2. Changing your diet to a more plant based one, avoiding any foods containing artificial additives, not allowing yourself to become dehydrated, cutting back on sugar, alcohol and caffeine, also losing weight (if it's needed) will all have a beneficial effect on your AF. Artificial sweeteners were a sure trigger for my attacks. How I wish I'd known all of this before having any of my ablations. Would I have listened if anyone had told me? Probably not, because I believed ablations would cure me - three didn't! They have helped some people though and my AF now is not so severe.
3. This is a hard one, but looking at gadgets that show your pulse and AF will make you anxious and anxiety feeds AF. I was obsessed with what my heart was doing for about the first ten+ years of my AF journey and my attacks were so debilitating I'd end up in a hospital ward, it has taken me a long time to take my mind off this subject and get on with living. The less I think about it, the better I feel. Now I used to feel cross with people who suggested I stop looking at my pulse rate machines, I thought that their AF couldn't be as bad as mine and they didn't understand how poorly attacks made some of us feel. I would get cross with anyone who said they could still go on holiday and carry on life as normal. They made me feel evil, by not understanding how ill I felt! In our minds AF is only as bad as we have experienced, for some attacks are mild for others they're more severe.

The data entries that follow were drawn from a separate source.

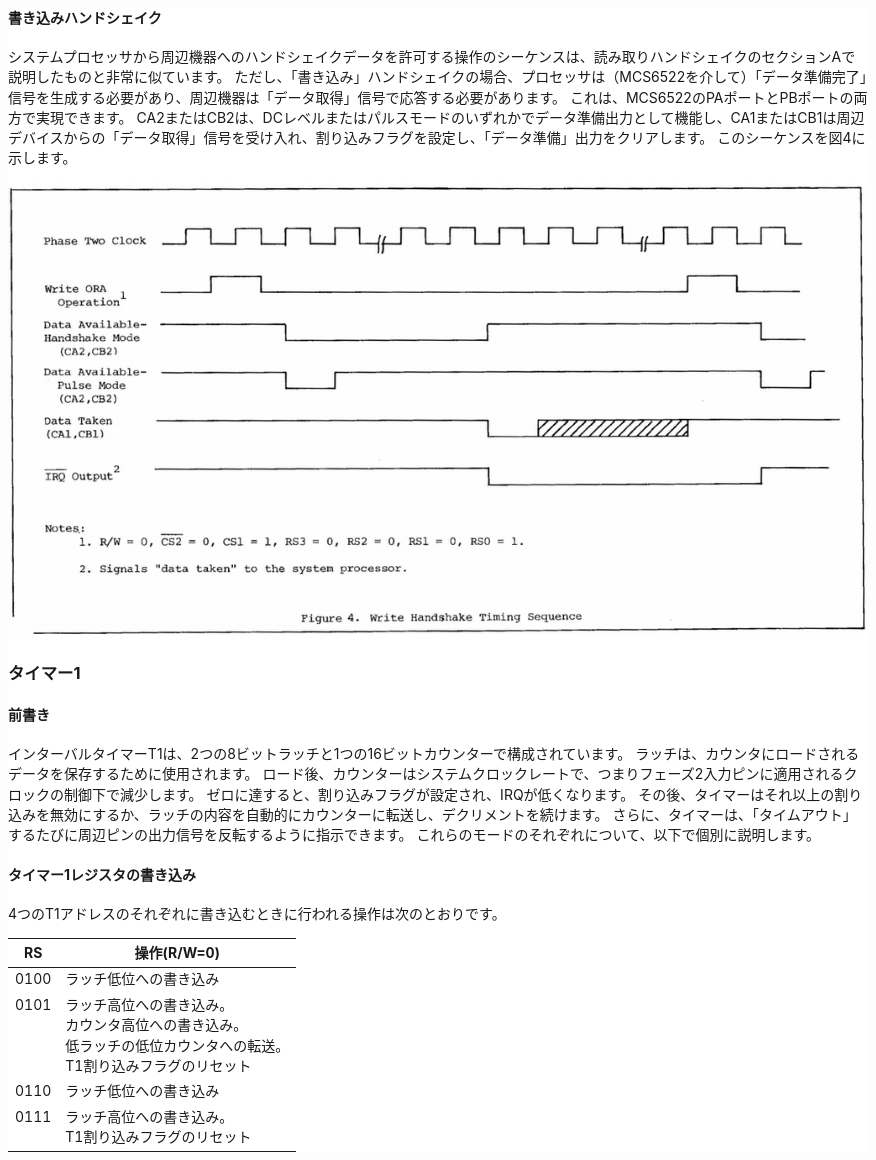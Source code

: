 #### 書き込みハンドシェイク

システムプロセッサから周辺機器へのハンドシェイクデータを許可する操作のシーケンスは、読み取りハンドシェイクのセクションAで説明したものと非常に似ています。 ただし、「書き込み」ハンドシェイクの場合、プロセッサは（MCS6522を介して）「データ準備完了」信号を生成する必要があり、周辺機器は「データ取得」信号で応答する必要があります。 これは、MCS6522のPAポートとPBポートの両方で実現できます。 CA2またはCB2は、DCレベルまたはパルスモードのいずれかでデータ準備出力として機能し、CA1またはCB1は周辺デバイスからの「データ取得」信号を受け入れ、割り込みフラグを設定し、「データ準備」出力をクリアします。 このシーケンスを図4に示します。

![](via_fig4.png)

### タイマー1

#### 前書き

インターバルタイマーT1は、2つの8ビットラッチと1つの16ビットカウンターで構成されています。 ラッチは、カウンタにロードされるデータを保存するために使用されます。 ロード後、カウンターはシステムクロックレートで、つまりフェーズ2入力ピンに適用されるクロックの制御下で減少します。 ゼロに達すると、割り込みフラグが設定され、IRQが低くなります。 その後、タイマーはそれ以上の割り込みを無効にするか、ラッチの内容を自動的にカウンターに転送し、デクリメントを続けます。 さらに、タイマーは、「タイムアウト」するたびに周辺ピンの出力信号を反転するように指示できます。 これらのモードのそれぞれについて、以下で個別に説明します。

#### タイマー1レジスタの書き込み
4つのT1アドレスのそれぞれに書き込むときに行われる操作は次のとおりです。

| RS   | 操作(R/W=0)                                                                                                              |
|------|--------------------------------------------------------------------------------------------------------------------------|
| 0100 | ラッチ低位への書き込み                                                                                                   |
| 0101 | ラッチ高位への書き込み。<br>カウンタ高位への書き込み。<br>低ラッチの低位カウンタへの転送。<br>T1割り込みフラグのリセット |
| 0110 | ラッチ低位への書き込み                                                                                                   |
| 0111 | ラッチ高位への書き込み。<br> T1割り込みフラグのリセット                                                                  |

4. Make sure you don't slouch, or unwittingly do shallow breathing while watching tv or if you're online. If you do your heart will protest. Also avoid tight clothing around your waist.

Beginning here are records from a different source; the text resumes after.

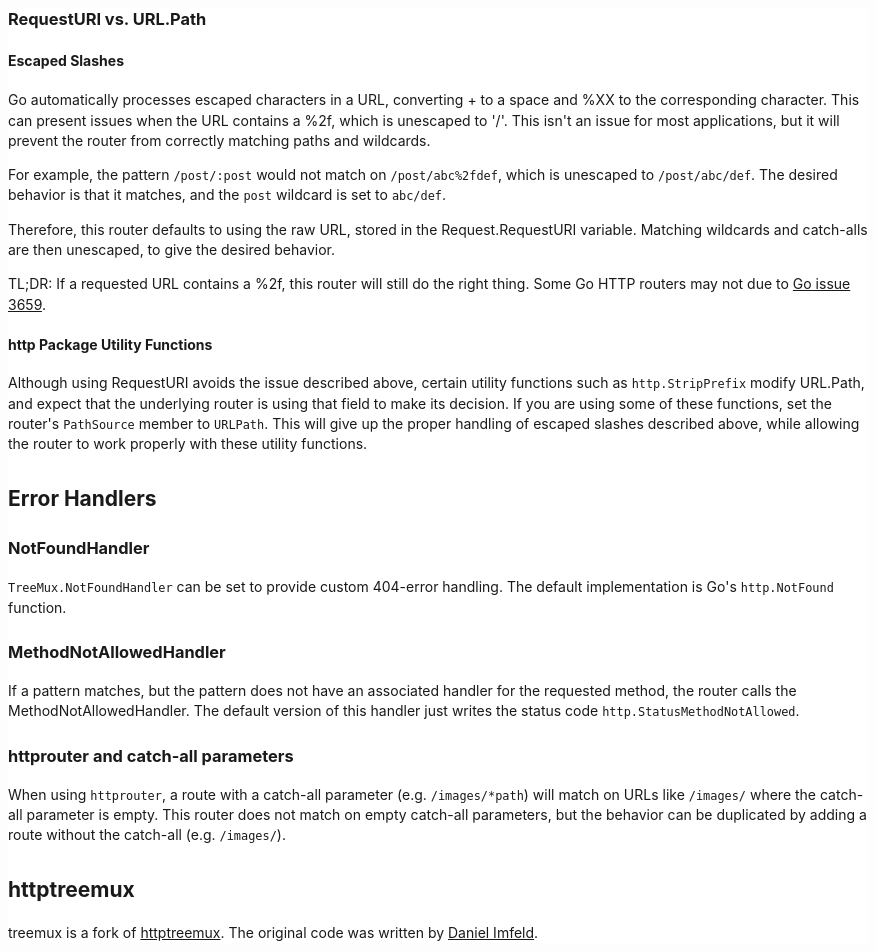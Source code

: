 ### RequestURI vs. URL.Path

#### Escaped Slashes

Go automatically processes escaped characters in a URL, converting + to a space and %XX to the
corresponding character. This can present issues when the URL contains a %2f, which is unescaped to
'/'. This isn't an issue for most applications, but it will prevent the router from correctly
matching paths and wildcards.

For example, the pattern `/post/:post` would not match on `/post/abc%2fdef`, which is unescaped to
`/post/abc/def`. The desired behavior is that it matches, and the `post` wildcard is set to
`abc/def`.

Therefore, this router defaults to using the raw URL, stored in the Request.RequestURI variable.
Matching wildcards and catch-alls are then unescaped, to give the desired behavior.

TL;DR: If a requested URL contains a %2f, this router will still do the right thing. Some Go HTTP
routers may not due to [Go issue 3659](https://github.com/golang/go/issues/3659).

#### http Package Utility Functions

Although using RequestURI avoids the issue described above, certain utility functions such as
`http.StripPrefix` modify URL.Path, and expect that the underlying router is using that field to
make its decision. If you are using some of these functions, set the router's `PathSource` member to
`URLPath`. This will give up the proper handling of escaped slashes described above, while allowing
the router to work properly with these utility functions.

## Error Handlers

### NotFoundHandler

`TreeMux.NotFoundHandler` can be set to provide custom 404-error handling. The default
implementation is Go's `http.NotFound` function.

### MethodNotAllowedHandler

If a pattern matches, but the pattern does not have an associated handler for the requested method,
the router calls the MethodNotAllowedHandler. The default version of this handler just writes the
status code `http.StatusMethodNotAllowed`.

### httprouter and catch-all parameters

When using `httprouter`, a route with a catch-all parameter (e.g. `/images/*path`) will match on
URLs like `/images/` where the catch-all parameter is empty. This router does not match on empty
catch-all parameters, but the behavior can be duplicated by adding a route without the catch-all
(e.g. `/images/`).

## httptreemux

treemux is a fork of [httptreemux](https://github.com/dimfeld/httptreemux). The original code was
written by [Daniel Imfeld](https://github.com/dimfeld/).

5. Try supplementing with magnesium, any type except oxide (I use glycinate from YourSupplements and also take taurine, zinc, vitamin B complex, D3, K2 & C). I feel fine and there's little I can't do now, despite being in constant low rate AF. Or at least I think I am, I don't check these days.

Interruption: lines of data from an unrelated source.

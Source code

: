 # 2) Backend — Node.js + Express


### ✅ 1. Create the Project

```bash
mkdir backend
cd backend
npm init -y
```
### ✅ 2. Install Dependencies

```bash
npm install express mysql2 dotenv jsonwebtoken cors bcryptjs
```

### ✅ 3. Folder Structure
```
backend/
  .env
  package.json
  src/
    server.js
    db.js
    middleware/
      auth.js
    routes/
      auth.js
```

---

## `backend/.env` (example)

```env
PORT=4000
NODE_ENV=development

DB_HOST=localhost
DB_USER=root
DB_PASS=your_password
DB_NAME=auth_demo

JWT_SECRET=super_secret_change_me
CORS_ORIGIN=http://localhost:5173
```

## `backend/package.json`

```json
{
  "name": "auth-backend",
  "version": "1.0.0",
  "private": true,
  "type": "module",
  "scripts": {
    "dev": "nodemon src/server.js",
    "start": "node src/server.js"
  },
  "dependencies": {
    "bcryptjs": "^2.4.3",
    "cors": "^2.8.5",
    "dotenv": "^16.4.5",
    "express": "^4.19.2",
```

6. If over 60 I would make sure that you’re taking an anticoagulant to prevent blood clots forming and causing a stroke. Note that they do not thin the blood in any way, just stop it from clotting so quickly. You should not notice any major difference in the way you bleed.
Hope this info will help you.
Jean
Your AF nurse may suggest a blood test too, if you haven't had one for a while.
At my first visit to Arrhythmia nurse 2017 they did ECG ,took weight & hight,blood tests & organized echo ,stress test & 24 Heart monitor even though I had been diagnosed in A & E .Saying that on my 3 months post ablation check up I expected some tests but they chatted to me first & didn't bother.However I have been in touch with Arrhythmia nurses throughout & do monitor myself.
I should imagine however they will do the tests on a 1st visit.
I wish you well & hope you get the correct diagnosis & treatment.Often only a 24 HR or even longer will show the beastIe called AFib as he hides.
I have paroxysmal Afib ( amongst other things unfortunately) . In March I had a Medtronic Link Recorder fitted. It’s a little device about the size of a large paper clip that is implanted under your skin just above your heart. It records everything 24/7 and sends the information to the cardiac investigation unit while you sleep via a device they give you to keep beside your bed. I don’t worry about episodes any more as I know I will be contacted if necessary. Anyway I hope your Afib nurse has helped you. Good Luck.